##### Provided material

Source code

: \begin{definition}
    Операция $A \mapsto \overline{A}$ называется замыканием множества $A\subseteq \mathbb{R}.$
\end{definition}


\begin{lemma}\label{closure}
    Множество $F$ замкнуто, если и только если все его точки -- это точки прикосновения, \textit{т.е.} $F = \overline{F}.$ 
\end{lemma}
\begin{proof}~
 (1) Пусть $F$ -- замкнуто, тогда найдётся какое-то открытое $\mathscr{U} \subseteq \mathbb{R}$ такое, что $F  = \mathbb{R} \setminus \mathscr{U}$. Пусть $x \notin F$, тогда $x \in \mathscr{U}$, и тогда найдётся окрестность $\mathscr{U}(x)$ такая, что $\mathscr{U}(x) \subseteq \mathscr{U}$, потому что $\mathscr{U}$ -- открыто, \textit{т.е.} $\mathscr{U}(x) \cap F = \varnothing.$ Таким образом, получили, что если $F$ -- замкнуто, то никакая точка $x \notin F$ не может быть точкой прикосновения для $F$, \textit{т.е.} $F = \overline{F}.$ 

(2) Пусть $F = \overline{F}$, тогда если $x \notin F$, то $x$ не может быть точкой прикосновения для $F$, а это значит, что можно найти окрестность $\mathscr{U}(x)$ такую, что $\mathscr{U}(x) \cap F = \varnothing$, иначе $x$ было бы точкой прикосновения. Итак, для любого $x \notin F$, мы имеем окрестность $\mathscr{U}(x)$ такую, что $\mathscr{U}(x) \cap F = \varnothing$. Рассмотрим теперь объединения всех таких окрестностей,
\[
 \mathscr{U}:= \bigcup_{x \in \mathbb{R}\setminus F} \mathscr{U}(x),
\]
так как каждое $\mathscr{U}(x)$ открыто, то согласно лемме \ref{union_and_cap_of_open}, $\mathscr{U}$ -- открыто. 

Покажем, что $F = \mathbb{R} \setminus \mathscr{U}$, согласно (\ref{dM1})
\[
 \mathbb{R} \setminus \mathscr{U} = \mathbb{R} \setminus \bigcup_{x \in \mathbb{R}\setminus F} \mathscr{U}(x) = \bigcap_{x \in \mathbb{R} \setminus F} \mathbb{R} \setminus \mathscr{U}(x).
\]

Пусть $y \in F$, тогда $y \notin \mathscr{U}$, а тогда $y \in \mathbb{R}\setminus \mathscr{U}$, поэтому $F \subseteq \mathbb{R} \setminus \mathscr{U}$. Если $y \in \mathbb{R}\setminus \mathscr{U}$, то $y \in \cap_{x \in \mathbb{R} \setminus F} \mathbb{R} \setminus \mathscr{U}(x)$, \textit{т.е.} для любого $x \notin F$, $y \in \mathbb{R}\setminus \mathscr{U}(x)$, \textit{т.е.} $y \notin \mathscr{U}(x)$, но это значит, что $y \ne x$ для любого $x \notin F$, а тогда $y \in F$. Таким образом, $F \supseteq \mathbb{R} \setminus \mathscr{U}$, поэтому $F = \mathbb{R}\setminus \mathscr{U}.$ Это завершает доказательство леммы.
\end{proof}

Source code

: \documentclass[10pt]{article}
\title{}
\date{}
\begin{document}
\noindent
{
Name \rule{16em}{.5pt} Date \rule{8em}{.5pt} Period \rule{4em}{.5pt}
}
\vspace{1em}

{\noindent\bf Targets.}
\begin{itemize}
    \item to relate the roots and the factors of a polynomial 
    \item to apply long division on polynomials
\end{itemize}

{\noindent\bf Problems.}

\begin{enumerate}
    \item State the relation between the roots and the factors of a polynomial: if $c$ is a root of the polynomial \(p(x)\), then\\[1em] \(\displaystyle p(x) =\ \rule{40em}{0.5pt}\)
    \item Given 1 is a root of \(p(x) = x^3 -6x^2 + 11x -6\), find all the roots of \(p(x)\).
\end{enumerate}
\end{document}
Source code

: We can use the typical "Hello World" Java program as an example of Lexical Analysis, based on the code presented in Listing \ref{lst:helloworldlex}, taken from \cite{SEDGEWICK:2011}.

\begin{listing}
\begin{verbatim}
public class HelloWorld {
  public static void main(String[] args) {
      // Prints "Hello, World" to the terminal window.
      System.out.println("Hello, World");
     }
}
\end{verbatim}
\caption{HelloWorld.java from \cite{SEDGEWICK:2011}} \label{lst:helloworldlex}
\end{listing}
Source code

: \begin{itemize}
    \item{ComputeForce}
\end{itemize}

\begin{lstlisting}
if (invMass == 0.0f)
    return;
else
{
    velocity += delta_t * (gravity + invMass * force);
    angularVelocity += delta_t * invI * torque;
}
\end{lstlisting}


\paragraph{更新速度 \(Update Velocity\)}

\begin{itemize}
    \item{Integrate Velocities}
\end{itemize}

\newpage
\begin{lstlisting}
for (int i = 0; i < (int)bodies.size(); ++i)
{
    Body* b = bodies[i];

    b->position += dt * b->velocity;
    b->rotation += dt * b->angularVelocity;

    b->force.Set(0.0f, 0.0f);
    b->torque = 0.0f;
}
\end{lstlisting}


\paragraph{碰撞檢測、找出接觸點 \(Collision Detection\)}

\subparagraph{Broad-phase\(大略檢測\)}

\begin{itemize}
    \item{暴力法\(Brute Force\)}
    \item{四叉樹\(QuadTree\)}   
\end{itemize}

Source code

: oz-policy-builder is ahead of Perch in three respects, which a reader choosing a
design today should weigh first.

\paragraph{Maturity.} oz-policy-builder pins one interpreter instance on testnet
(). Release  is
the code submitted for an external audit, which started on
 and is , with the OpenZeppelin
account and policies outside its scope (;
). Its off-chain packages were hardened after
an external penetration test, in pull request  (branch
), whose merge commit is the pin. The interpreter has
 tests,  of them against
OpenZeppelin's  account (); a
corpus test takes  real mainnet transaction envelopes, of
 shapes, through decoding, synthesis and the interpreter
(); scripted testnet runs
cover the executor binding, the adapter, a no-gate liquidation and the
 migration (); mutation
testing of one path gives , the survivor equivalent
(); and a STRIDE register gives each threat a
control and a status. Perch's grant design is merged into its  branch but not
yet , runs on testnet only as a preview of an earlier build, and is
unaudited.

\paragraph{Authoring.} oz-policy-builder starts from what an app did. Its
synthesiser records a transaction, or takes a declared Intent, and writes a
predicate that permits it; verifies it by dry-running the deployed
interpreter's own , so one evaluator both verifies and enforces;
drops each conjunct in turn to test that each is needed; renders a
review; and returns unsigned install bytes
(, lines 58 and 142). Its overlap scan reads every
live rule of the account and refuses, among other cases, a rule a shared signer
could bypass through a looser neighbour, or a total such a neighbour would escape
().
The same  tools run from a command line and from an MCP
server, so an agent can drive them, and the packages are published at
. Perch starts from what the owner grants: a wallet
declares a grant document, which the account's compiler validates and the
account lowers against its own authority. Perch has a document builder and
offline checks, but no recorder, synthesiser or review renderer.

##########

Required work —
Print exactly the lines from the one containing "control and a" through the last line of the records above, both included.

Answer area —
control and a status. Perch's grant design is merged into its  branch but not
yet , runs on testnet only as a preview of an earlier build, and is
unaudited.

\paragraph{Authoring.} oz-policy-builder starts from what an app did. Its
synthesiser records a transaction, or takes a declared Intent, and writes a
predicate that permits it; verifies it by dry-running the deployed
interpreter's own , so one evaluator both verifies and enforces;
drops each conjunct in turn to test that each is needed; renders a
review; and returns unsigned install bytes
(, lines 58 and 142). Its overlap scan reads every
live rule of the account and refuses, among other cases, a rule a shared signer
could bypass through a looser neighbour, or a total such a neighbour would escape
().
The same  tools run from a command line and from an MCP
server, so an agent can drive them, and the packages are published at
. Perch starts from what the owner grants: a wallet
declares a grant document, which the account's compiler validates and the
account lowers against its own authority. Perch has a document builder and
offline checks, but no recorder, synthesiser or review renderer.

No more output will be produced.